-
Type: Bug
-
Resolution: Fixed
-
Priority: Major - P3
-
Affects Version/s: None
-
Component/s: Replication
-
None
-
Fully Compatible
-
ALL
-
v4.2
-
Repl 2020-02-24
If an arbiter is shut down soon after it is removed from the replica set by a reconfig, the arbiter crashes and logs:
[ReplCoord-2] This node is not a member of the config [ReplCoord-2] transition to REMOVED from ARBITER [ReplCoord-2] terminate() called.

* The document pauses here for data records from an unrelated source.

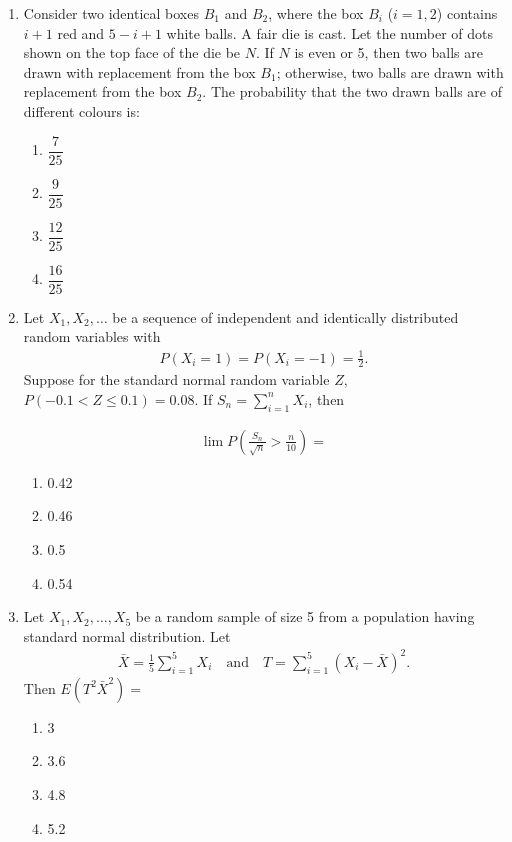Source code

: \documentclass[journal]{IEEEtran}
\numberwithin{equation}{enumi}
\numberwithin{figure}{enumi}
\begin{document}
\begin{enumerate}
\item Consider two identical boxes $B_1$ and $B_2$, where the box $B_i$ ($i=1,2$) contains $i+1$ red and $5 - i + 1$ white balls. A fair die is cast. Let the number of dots shown on the top face of the die be $N$. If $N$ is even or 5, then two balls are drawn with replacement from the box $B_1$; otherwise, two balls are drawn with replacement from the box $B_2$. The probability that the two drawn balls are of different colours is: \hfill{}
\begin{multicols}{4}
\begin{enumerate}
    \item $\dfrac{7}{25}$
    \item  $\dfrac{9}{25}$
    \item $\dfrac{12}{25}$ 
    \item  $\dfrac{16}{25}$    
\end{enumerate}
\end{multicols}
        


\item Let $X_1, X_2, \ldots$ be a sequence of independent and identically distributed random variables with    
\begin{align*}
P(X_i = 1) = P(X_i = -1) = \frac{1}{2}.
\end{align*}
Suppose for the standard normal random variable $Z$, $P(-0.1 < Z \leq 0.1) = 0.08$. If $S_n = \sum_{i=1}^{n} X_i$, then

\begin{align*}
\lim P\left(\frac{S_n}{\sqrt{n}} > \frac{n}{10}\right) =
\end{align*}
\begin{multicols}{4}
\begin{enumerate}
    \item 0.42
    \item 0.46
    \item 0.5
    \item 0.54  
\end{enumerate}
\end{multicols}



\item  Let $X_1, X_2, \ldots, X_5$ be a random sample of size 5 from a population having standard normal distribution. Let 
\begin{align*}
\bar{X} = \frac{1}{5} \sum_{i=1}^{5} X_i \quad \text{and} \quad T = \sum_{i=1}^{5} (X_i - \bar{X})^2.
\end{align*}
Then $E(T^2 \bar{X}^2) =$ \hfill{}
\begin{multicols}{4}
\begin{enumerate}
    \item 3
    \item 3.6
    \item 4.8
    \item 5.2
\end{enumerate}
\end{multicols}




\end{enumerate}
\end{document}
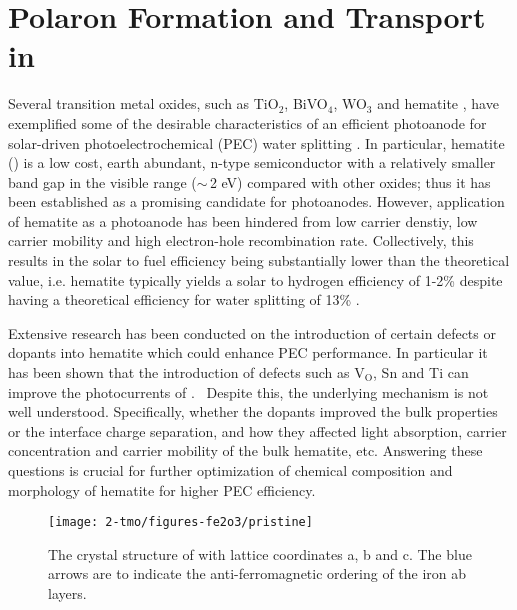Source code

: \def\vo{\text{V}_\text{O}}

\section{Polaron Formation and Transport in }

Several transition metal oxides, such as TiO$_2$, BiVO$_4$, WO$_3$ and hematite , have exemplified some of the desirable characteristics of an efficient photoanode for solar-driven photoelectrochemical (PEC) water splitting \cite{alexander2008metal,sivula2011solar}. In particular, hematite () is a low cost, earth abundant, n-type semiconductor with a relatively smaller band gap in the visible range ($\sim\,$2 eV) compared with other oxides; thus it has been established as a promising candidate for photoanodes. However, application of hematite as a photoanode has been hindered from low carrier denstiy, low carrier mobility and high electron-hole recombination rate. Collectively, this results in the solar to fuel efficiency being substantially lower than the theoretical value, i.e. hematite typically yields a solar to hydrogen efficiency of 1-2\% despite having a theoretical efficiency for water splitting of 13\% \cite{glasscock2007enhancement}.

Extensive research has been conducted on the introduction of certain defects or dopants into hematite which could enhance PEC performance. In particular it has been shown that the introduction of defects such as $\vo$, Sn and Ti can improve the photocurrents of .~\cite{forster2015oxygen,ling2011sn,wang2011facile} Despite this, the underlying mechanism is not well understood. Specifically, whether the dopants improved the bulk properties or the interface charge separation, and how they affected light absorption, carrier concentration and carrier mobility of the bulk hematite, etc. Answering these questions is crucial for further optimization of chemical composition and morphology of hematite for higher PEC efficiency.

\begin{figure}[t!]
\begin{center}
\texttt{[image: 2-tmo/figures-fe2o3/pristine]}
\caption{The crystal structure of  with lattice coordinates a, b and c. The blue arrows are to indicate the anti-ferromagnetic ordering of the iron ab layers.} \label{fe2o3:fig:pristine}
\end{center}
\end{figure}

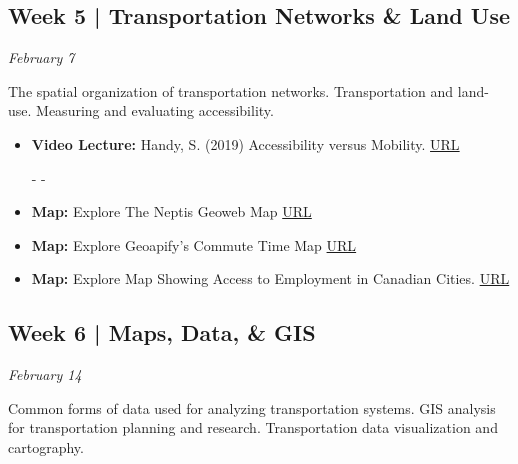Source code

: \documentclass[11pt]{article}
\begin{document}
	
	
	
	
	
	
	
	
	
	\subsection*{Week 5 | Transportation Networks \& Land Use}
	
	\textit{February 7}
	
	The spatial organization of transportation networks. Transportation and land-use. Measuring and evaluating accessibility.
	
	\begin{itemize}
		
		\item \textbf{Video Lecture:} Handy, S. (2019) Accessibility versus Mobility.  \href{https://www.youtube.com/watch?v=4OMv6CqrzvE}{URL}
		
		- - 
		
		\item \textbf{Map:} Explore The Neptis Geoweb Map \href{https://neptisgeoweb.org/}{URL}
		
		\item \textbf{Map:} Explore Geoapify's Commute Time Map \href{https://commutetimemap.com/}{URL}
		
		\item \textbf{Map:} Explore Map Showing Access to Employment in
		Canadian Cities. \href{https://sausy-lab.github.io/canada-transit-access/map.html}{URL}
		
		
		
	\end{itemize}
	
	
	
	
	
	
	\subsection*{Week 6 | Maps, Data, \& GIS}
	
	\textit{February 14}
		
	Common forms of data used for analyzing transportation systems. GIS analysis for transportation planning and research. Transportation data visualization and cartography.
	
\end{document}
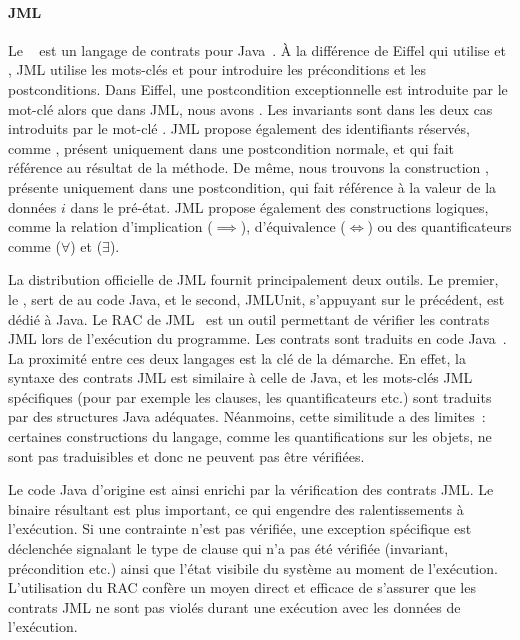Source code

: \paragraph{JML} Le ~ est un langage
de contrats pour Java~. À la différence de Eiffel qui utilise
 et , JML utilise les mots-clés  et
 pour introduire les préconditions et les postconditions. Dans
Eiffel, une postcondition exceptionnelle est introduite par le mot-clé
 alors que dans JML, nous avons . Les invariants sont
dans les deux cas introduits par le mot-clé . JML propose
également des identifiants réservés, comme \aresult, présent uniquement dans une
postcondition normale, et qui fait référence au résultat de la méthode.  De
même, nous trouvons la construction , présente uniquement dans une
postcondition, qui fait référence à la valeur de la données $i$ dans le
pré-état. JML propose également des constructions logiques, comme la relation
d'implication ($\implies$), d'équivalence ($\Longleftrightarrow$) ou des
quantificateurs comme  ($\forall$) et
 ($\exists$).

La distribution officielle de JML fournit principalement deux outils.  Le
premier, le , sert de
 au code Java, et le second, JMLUnit, s'appuyant sur le
précédent, est dédié à Java. Le RAC de JML~ est un outil
permettant de vérifier les contrats JML lors de l'exécution du programme. Les
contrats sont traduits en code Java~. La proximité entre ces
deux langages est la clé de la démarche. En effet, la syntaxe des contrats JML
est similaire à celle de Java, et les mots-clés JML spécifiques (pour par
exemple les clauses, les quantificateurs etc.) sont traduits par des structures
Java adéquates. Néanmoins, cette similitude a des limites~: certaines
constructions du langage, comme les quantifications sur les objets, ne sont pas
traduisibles et donc ne peuvent pas être vérifiées.

Le code Java d'origine est ainsi enrichi par la vérification des contrats JML.
Le binaire résultant est plus important, ce qui engendre des ralentissements à
l'exécution. Si une contrainte n'est pas vérifiée, une exception spécifique est
déclenchée signalant le type de clause qui n'a pas été vérifiée (invariant,
précondition etc.) ainsi que l'état visibile du système au moment de
l'exécution.  L'utilisation du RAC confère un moyen direct et efficace de
s'assurer que les contrats JML ne sont pas violés durant une exécution avec les
données de l'exécution.

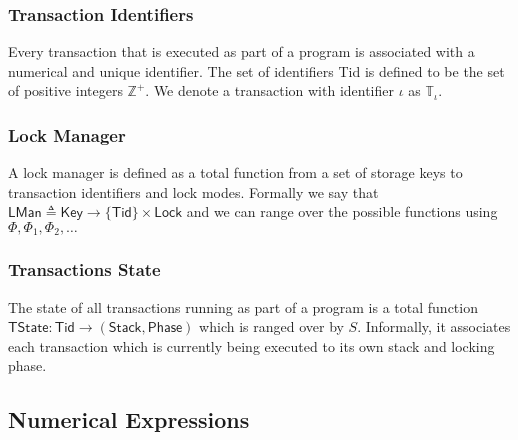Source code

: \subsubsection{Transaction Identifiers}

Every transaction that is executed as part of a program is associated with a numerical and unique identifier. The set of identifiers \textsf{Tid} is defined to be the set of positive integers $\mathds{Z}^+$. We denote a transaction with identifier $\iota$ as $\mathds{T}_\iota$.

\subsubsection{Lock Manager}

A lock manager is defined as a total function from a set of storage keys to transaction identifiers and lock modes. Formally we say that $\mathsf{LMan} \triangleq \mathsf{Key} \rightarrow \{ \mathsf{Tid} \} \times \mathsf{Lock}$ and we can range over the possible functions using $\Phi, \Phi_1, \Phi_2, \ldots$

\subsubsection{Transactions State}

The state of all transactions running as part of a program is a total function $\mathsf{TState} : \mathsf{Tid} \rightarrow (\mathsf{Stack}, \mathsf{Phase})$ which is ranged over by $S$. Informally, it associates each transaction which is currently being executed to its own stack and locking phase.

\subsection{Numerical Expressions}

An exception is active; attempting to gather more information [ReplCoord-2] DBException::toString(): ShutdownInProgress: aborting KeysCollectionManager::PeriodicRunner::setFunc because node is shutting down Actual exception type: mongo::error_details::ExceptionForImpl<(mongo::ErrorCodes::Error)91, mongo::ExceptionForCat<(mongo::ErrorCategory)6>, mongo::ExceptionForCat<(mongo::ErrorCategory)7>, mongo::ExceptionForCat<(mongo:: ErrorCategory)13> > ----- BEGIN BACKTRACE ----- mongod(_ZN5mongo15printStackTraceERNS_14StackTraceSinkE+0xB4) [0x562227EC2114] mongod(_ZN5mongo15printStackTraceERSo+0x2F) [0x562227EC2E2F] mongod(+0x2AD2686) [0x562227EC1686] mongod(_ZN10__cxxabiv111__terminateEPFvvE+0x6) [0x562228033266] mongod(+0x2CD8589) [0x5622280C7589] mongod(__gxx_personality_v0+0x2C5) [0x562228032C85] libgcc_s.so.1(+0x10613) [0x7F876CB02613] libgcc_s.so.1(_Unwind_Resume+0x125) [0x7F876CB02E95] mongod(+0xD73B00) [0x562226162B00] mongod(_ZN5mongo10ThreadPool10_doOneTaskEPSt11unique_lockINS_5LatchEE+0xFF) [0x562226C5140F] mongod(_ZN5mongo10ThreadPool13_consumeTasksEv+0x91) [0x562226C53CD1] mongod(_ZN5mongo10ThreadPool17_workerThreadBodyEPS0_RKNSt7__cxx1112basic_stringIcSt11char_traitsIcESaIcEEE+0x12E) [0x562226C54C7E] mongod(+0x1865E93) [0x562226C54E93] mongod(+0x2C5FCCF) [0x56222804ECCF] libpthread.so.0(+0x76DB) [0x7F876C8DA6DB] libc.so.6(clone+0x3F) [0x7F876C60388F] ----- END BACKTRACE -----
The sequence is on the arbiter is:
- ReplicationCoordinatorImpl::_heartbeatReconfigFinish
- ReplicationCoordinatorImpl::_performPostMemberStateUpdateAction with action=kActionRollbackOrRemoved
- ReplicationCoordinatorExternalStateImpl::shardingOnStepDownHook (despite the name, this hook doesn't only run on stepdown)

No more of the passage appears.